[Dataset entries]
============

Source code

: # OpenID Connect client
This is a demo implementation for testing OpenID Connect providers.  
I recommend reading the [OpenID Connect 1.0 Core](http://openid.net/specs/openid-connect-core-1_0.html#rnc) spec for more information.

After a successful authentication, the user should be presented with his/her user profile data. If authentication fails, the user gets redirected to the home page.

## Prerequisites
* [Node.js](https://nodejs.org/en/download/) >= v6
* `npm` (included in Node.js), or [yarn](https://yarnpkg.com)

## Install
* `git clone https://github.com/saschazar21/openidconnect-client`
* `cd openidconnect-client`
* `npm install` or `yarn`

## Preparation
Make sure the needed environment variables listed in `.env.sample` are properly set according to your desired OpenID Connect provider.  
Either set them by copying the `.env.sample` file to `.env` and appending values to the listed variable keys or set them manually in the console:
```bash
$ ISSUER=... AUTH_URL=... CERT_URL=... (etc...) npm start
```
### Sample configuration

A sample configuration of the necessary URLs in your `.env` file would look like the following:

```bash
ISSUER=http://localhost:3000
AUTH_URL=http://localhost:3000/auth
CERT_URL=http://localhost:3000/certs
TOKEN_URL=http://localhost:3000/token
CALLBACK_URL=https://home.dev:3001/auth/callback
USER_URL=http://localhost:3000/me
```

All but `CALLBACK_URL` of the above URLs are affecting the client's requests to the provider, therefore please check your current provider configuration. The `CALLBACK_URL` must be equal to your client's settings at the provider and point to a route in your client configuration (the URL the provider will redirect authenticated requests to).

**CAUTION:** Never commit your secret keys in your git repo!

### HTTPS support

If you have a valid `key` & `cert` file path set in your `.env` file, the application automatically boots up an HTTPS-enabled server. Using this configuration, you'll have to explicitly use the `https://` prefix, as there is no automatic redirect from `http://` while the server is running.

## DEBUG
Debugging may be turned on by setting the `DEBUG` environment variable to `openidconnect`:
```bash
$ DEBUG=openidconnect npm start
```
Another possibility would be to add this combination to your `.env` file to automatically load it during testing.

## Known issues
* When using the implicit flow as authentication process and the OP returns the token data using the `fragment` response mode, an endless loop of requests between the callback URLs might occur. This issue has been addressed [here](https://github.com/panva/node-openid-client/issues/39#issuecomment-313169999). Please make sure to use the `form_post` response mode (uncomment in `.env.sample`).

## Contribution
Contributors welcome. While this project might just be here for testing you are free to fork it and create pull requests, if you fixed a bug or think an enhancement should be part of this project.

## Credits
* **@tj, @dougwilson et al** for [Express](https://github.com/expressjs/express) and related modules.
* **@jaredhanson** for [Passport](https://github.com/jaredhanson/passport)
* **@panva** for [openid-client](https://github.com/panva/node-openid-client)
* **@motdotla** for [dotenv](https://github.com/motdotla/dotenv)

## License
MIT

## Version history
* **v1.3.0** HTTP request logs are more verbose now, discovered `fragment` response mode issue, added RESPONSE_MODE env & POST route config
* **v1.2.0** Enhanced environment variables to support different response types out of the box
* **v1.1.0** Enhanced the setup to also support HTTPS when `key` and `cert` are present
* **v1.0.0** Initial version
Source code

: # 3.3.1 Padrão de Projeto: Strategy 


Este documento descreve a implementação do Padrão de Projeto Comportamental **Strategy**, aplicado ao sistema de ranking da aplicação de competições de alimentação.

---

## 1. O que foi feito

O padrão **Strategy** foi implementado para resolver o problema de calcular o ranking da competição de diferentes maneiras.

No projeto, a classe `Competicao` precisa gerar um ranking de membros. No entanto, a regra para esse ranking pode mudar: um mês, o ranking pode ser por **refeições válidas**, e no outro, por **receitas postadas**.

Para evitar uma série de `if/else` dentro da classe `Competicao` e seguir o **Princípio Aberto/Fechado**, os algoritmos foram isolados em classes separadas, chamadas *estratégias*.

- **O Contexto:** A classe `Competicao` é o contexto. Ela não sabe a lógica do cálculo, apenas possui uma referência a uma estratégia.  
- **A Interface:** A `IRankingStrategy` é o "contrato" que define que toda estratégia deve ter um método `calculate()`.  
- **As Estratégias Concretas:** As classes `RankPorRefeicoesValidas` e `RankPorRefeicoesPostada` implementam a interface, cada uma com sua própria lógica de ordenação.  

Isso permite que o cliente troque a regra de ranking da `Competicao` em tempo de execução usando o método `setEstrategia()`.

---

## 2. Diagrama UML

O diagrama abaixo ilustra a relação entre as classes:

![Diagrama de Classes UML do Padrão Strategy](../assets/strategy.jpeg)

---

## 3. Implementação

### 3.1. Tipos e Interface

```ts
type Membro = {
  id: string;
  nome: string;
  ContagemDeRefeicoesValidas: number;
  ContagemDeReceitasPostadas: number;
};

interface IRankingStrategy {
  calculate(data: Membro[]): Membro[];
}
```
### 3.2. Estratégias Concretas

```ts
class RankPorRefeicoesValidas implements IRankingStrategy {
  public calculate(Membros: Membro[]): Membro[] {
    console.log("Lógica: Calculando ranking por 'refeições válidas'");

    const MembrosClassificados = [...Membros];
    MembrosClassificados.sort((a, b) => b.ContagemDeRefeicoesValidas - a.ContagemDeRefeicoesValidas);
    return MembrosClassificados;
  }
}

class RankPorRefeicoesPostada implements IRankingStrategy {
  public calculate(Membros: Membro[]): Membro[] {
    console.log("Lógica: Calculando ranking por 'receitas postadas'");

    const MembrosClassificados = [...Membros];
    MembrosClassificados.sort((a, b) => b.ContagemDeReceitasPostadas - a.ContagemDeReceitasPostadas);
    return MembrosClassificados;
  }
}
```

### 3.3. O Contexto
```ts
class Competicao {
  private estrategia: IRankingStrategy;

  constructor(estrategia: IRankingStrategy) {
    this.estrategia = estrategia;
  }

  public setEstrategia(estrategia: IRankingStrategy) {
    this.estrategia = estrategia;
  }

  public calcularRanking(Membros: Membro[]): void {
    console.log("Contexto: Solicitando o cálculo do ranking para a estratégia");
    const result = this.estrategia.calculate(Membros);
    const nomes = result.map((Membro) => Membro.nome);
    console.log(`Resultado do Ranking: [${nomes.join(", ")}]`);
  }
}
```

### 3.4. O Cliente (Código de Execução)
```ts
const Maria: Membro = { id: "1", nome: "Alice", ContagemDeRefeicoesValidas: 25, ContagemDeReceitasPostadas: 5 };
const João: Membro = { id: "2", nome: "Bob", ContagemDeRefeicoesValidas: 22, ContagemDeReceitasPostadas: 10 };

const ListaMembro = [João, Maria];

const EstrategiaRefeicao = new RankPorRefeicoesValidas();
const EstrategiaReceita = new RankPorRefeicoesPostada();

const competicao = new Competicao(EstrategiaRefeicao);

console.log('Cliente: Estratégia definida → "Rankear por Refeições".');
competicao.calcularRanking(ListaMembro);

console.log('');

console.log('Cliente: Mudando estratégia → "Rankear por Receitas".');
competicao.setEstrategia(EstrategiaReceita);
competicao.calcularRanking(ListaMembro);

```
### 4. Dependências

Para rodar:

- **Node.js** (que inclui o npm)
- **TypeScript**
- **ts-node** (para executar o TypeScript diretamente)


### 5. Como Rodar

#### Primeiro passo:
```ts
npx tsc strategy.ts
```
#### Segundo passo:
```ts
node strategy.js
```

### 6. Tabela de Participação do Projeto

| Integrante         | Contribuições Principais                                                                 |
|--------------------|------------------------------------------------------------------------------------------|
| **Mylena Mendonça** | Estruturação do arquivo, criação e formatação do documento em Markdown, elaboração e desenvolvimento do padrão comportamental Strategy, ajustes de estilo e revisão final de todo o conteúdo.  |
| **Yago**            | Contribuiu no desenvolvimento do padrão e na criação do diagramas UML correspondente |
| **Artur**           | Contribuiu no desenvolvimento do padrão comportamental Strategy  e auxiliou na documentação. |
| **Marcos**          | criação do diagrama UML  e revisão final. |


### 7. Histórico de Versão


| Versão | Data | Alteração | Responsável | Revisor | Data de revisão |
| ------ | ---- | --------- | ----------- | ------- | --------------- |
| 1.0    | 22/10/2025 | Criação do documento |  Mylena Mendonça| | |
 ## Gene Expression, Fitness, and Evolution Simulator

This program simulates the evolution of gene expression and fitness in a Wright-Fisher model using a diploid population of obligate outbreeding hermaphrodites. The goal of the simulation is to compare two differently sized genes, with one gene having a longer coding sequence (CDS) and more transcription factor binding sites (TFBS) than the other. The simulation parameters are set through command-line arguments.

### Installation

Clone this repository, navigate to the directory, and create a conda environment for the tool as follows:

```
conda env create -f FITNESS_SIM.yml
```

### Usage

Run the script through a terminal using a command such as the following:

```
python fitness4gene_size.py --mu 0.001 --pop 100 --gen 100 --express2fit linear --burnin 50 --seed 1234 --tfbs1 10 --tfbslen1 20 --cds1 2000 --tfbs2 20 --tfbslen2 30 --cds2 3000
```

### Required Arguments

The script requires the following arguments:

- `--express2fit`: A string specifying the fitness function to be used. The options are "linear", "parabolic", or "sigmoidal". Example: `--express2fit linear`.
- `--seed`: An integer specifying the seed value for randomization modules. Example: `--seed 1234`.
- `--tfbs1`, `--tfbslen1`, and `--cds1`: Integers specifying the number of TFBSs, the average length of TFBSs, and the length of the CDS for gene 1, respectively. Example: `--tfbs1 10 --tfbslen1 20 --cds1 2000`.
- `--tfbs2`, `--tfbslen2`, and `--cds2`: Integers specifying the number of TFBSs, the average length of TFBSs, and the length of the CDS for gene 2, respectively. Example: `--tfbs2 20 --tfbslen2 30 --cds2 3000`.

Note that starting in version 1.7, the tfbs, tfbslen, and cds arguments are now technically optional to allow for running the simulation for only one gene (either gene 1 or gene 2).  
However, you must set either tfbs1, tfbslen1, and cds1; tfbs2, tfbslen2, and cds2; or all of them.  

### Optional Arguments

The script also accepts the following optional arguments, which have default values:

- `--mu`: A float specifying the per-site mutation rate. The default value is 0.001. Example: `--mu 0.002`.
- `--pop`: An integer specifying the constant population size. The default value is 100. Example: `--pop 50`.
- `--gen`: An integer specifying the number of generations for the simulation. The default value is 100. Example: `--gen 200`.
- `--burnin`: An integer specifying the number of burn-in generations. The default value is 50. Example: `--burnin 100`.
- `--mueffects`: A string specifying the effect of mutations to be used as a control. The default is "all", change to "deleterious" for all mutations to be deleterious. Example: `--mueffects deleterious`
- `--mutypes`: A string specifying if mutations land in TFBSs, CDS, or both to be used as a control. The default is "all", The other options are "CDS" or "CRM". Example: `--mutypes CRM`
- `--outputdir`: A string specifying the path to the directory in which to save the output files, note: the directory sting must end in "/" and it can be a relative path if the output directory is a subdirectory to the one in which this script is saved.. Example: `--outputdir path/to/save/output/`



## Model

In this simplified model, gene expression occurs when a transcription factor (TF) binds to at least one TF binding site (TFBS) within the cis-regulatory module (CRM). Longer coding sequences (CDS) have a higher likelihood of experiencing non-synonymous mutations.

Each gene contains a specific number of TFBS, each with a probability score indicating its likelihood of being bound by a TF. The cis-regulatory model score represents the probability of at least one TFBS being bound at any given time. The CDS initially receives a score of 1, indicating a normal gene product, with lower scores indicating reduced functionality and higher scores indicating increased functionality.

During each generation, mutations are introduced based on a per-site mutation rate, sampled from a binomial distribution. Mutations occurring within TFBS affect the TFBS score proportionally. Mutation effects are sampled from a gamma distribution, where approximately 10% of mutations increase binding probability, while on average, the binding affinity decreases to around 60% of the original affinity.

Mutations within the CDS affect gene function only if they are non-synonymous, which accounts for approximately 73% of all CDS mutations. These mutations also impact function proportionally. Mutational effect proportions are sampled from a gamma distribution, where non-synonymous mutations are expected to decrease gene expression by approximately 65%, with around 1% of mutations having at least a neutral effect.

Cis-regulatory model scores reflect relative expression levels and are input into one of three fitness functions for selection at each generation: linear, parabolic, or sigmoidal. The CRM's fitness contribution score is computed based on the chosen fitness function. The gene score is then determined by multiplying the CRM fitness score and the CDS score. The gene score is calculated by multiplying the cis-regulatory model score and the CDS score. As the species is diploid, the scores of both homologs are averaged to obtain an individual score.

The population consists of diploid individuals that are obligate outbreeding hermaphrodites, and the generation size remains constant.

============

The problem: Output only an exact transcription of the lines above from the one with "Para evitar uma" up to and including the one with "- **O Contexto:**".

Reply:
Para evitar uma série de `if/else` dentro da classe `Competicao` e seguir o **Princípio Aberto/Fechado**, os algoritmos foram isolados em classes separadas, chamadas *estratégias*.

- **O Contexto:** A classe `Competicao` é o contexto. Ela não sabe a lógica do cálculo, apenas possui uma referência a uma estratégia.  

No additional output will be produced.